From: Francis Giraldeau <francis.giraldeau@gmail.com>

This patch is a port of the task isolation functionality to the arm 32-bit
architecture. The task isolation needs an additional thread flag that
requires to change the entry assembly code to accept a bitfield larger than
one byte. The constants _TIF_SYSCALL_WORK and _TIF_WORK_MASK are now
defined in the literal pool. The rest of the patch is straightforward and
reflects what is done on other architectures.
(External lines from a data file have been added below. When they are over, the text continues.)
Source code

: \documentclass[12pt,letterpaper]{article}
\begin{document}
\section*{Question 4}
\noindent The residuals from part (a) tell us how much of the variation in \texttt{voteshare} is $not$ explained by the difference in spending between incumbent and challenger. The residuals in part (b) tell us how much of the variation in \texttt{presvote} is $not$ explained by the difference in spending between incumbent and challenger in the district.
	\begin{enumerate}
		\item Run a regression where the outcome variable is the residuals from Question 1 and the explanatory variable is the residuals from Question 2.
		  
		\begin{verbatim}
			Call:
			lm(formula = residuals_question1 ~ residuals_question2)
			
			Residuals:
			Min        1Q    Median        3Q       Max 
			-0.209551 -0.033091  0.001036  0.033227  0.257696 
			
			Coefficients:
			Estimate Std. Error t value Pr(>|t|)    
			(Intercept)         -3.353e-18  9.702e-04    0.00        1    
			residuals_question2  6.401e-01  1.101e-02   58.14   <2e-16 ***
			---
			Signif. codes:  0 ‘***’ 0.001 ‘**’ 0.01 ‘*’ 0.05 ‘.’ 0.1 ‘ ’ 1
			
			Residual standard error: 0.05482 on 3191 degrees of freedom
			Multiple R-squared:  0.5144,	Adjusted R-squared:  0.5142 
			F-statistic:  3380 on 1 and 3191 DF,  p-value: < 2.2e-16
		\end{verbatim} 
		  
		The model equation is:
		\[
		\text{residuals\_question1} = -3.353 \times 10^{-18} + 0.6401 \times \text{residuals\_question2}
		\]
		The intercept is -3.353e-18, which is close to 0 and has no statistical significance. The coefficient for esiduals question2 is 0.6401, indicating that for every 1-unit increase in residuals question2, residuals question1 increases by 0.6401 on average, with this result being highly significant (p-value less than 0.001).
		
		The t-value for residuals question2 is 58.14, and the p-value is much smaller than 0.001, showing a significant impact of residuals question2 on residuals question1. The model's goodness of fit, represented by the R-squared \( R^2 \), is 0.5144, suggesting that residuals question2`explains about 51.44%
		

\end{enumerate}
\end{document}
To avoid problems with the tst instruction in the v7m build, we renumber
TIF_SECCOMP to bit 8 and let TIF_TASK_ISOLATION use bit 7.

Signed-off-by: Francis Giraldeau <francis.giraldeau@gmail.com>
Signed-off-by: Chris Metcalf <cmetcalf@mellanox.com> [with modifications]
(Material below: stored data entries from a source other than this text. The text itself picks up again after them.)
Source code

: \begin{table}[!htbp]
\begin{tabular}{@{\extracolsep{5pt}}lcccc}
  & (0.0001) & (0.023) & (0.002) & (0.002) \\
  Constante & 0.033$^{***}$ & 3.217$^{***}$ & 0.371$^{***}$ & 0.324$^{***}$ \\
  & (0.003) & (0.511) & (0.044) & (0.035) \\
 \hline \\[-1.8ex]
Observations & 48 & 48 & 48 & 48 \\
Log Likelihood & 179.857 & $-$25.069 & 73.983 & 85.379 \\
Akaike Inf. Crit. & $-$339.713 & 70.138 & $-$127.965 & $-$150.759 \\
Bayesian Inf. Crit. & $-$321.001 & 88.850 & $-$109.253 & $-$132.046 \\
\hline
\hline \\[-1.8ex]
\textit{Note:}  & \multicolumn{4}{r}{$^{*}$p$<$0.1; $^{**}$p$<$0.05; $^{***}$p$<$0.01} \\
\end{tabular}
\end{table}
[abelits@marvell.com: modified for kernel 5.6, added isolation cleanup]
Signed-off-by: Alex Belits <abelits@marvell.com>
---
 arch/arm/Kconfig                   |  1 +
 arch/arm/include/asm/thread_info.h | 10 +++++++---
 arch/arm/kernel/entry-common.S     | 15 ++++++++++-----
 arch/arm/kernel/ptrace.c           | 10 ++++++++++
 arch/arm/kernel/signal.c           | 13 ++++++++++++-
 arch/arm/kernel/smp.c              |  4 ++++
 arch/arm/mm/fault.c                |  8 +++++++-
 7 files changed, 51 insertions(+), 10 deletions(-)
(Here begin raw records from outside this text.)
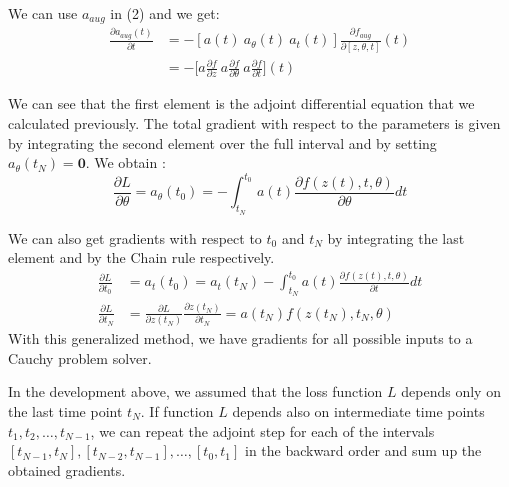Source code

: \documentclass[10pt,a4paper]{article}
\theoremstyle{definition}
\theoremstyle{definition}
\begin{document}
We can use $a_{aug}$ in (2) and we get:
\begin{align*}
\frac{\partial a_{aug}(t)}{\partial t} 
&= - [a(t) \ a_\theta (t) \ a_t (t)]\frac{\partial f_{aug}}{\partial [ z,\theta , t]}(t) \\
&= -\Big[a\frac{\partial f}{\partial z} \ a\frac{\partial f}{\partial \theta} \ a\frac{\partial  f}{\partial t}\Big] (t)
\end{align*}

We can see that the first element is the adjoint differential equation that we calculated previously. The total gradient with respect to the parameters is given by integrating the second element over the full interval and by setting $a_\theta (t_N) = \textbf{0}$. We obtain :
$$
\frac{\partial L}{\partial \theta} = a_\theta (t_0) = - \int_{t_N}^{t_0} a(t) \frac{\partial f(z(t),t,\theta)}{\partial \theta} dt
$$

We can also get gradients with respect to $t_0$ and $t_N$ by integrating the last element and by the Chain rule respectively.
\begin{align*}
\frac{\partial L}{\partial t_0} &= a_t(t_0) = a_t(t_N) - \int_{t_N}^{t_0} a(t) \frac{\partial f(z(t),t,\theta)}{\partial t} dt \\
\frac{\partial L}{\partial t_N} &= \frac{\partial L}{\partial z(t_N)} \frac{\partial z(t_N)}{\partial t_N} = a(t_N)f(z(t_N),t_N,\theta)
\end{align*}
With this generalized method, we have gradients for all possible inputs to a Cauchy problem solver.



In the development above, we assumed that the loss function $L$ depends only on the last time point $t_N$. If function $L$ depends also on intermediate time points $t_1, t_2, \dots , t_{N-1}$, we can repeat the adjoint step for each of the intervals $[t_{N-1}, t_N ],[t_{N-2}, t_{N-1}], \dots , [t_0,t_1]$ in the backward order and sum up the obtained gradients.
\end{document}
diff --git a/arch/arm/Kconfig b/arch/arm/Kconfig
index 97864aabc2a6..1a66e6c6807c 100644
--- a/arch/arm/Kconfig
+++ b/arch/arm/Kconfig
@@ -67,6 +67,7 @@ config ARM
 	select HAVE_ARCH_KGDB if !CPU_ENDIAN_BE32 && MMU
 	select HAVE_ARCH_MMAP_RND_BITS if MMU
 	select HAVE_ARCH_SECCOMP_FILTER if AEABI && !OABI_COMPAT
+	select HAVE_ARCH_TASK_ISOLATION
 	select HAVE_ARCH_THREAD_STRUCT_WHITELIST
 	select HAVE_ARCH_TRACEHOOK
 	select HAVE_ARM_SMCCC if CPU_V7
diff --git a/arch/arm/include/asm/thread_info.h b/arch/arm/include/asm/thread_info.h
index 0d0d5178e2c3..ec3c2084c391 100644
--- a/arch/arm/include/asm/thread_info.h
+++ b/arch/arm/include/asm/thread_info.h
@@ -139,7 +139,8 @@ extern int vfp_restore_user_hwstate(struct user_vfp *,
 #define TIF_SYSCALL_TRACE	4	/* syscall trace active */
 #define TIF_SYSCALL_AUDIT	5	/* syscall auditing active */
 #define TIF_SYSCALL_TRACEPOINT	6	/* syscall tracepoint instrumentation */
-#define TIF_SECCOMP		7	/* seccomp syscall filtering active */
+#define TIF_TASK_ISOLATION	7	/* task isolation active */
+#define TIF_SECCOMP		8	/* seccomp syscall filtering active */
 
 #define TIF_NOHZ		12	/* in adaptive nohz mode */
 #define TIF_USING_IWMMXT	17
@@ -153,18 +154,21 @@ extern int vfp_restore_user_hwstate(struct user_vfp *,
 #define _TIF_SYSCALL_TRACE	(1 << TIF_SYSCALL_TRACE)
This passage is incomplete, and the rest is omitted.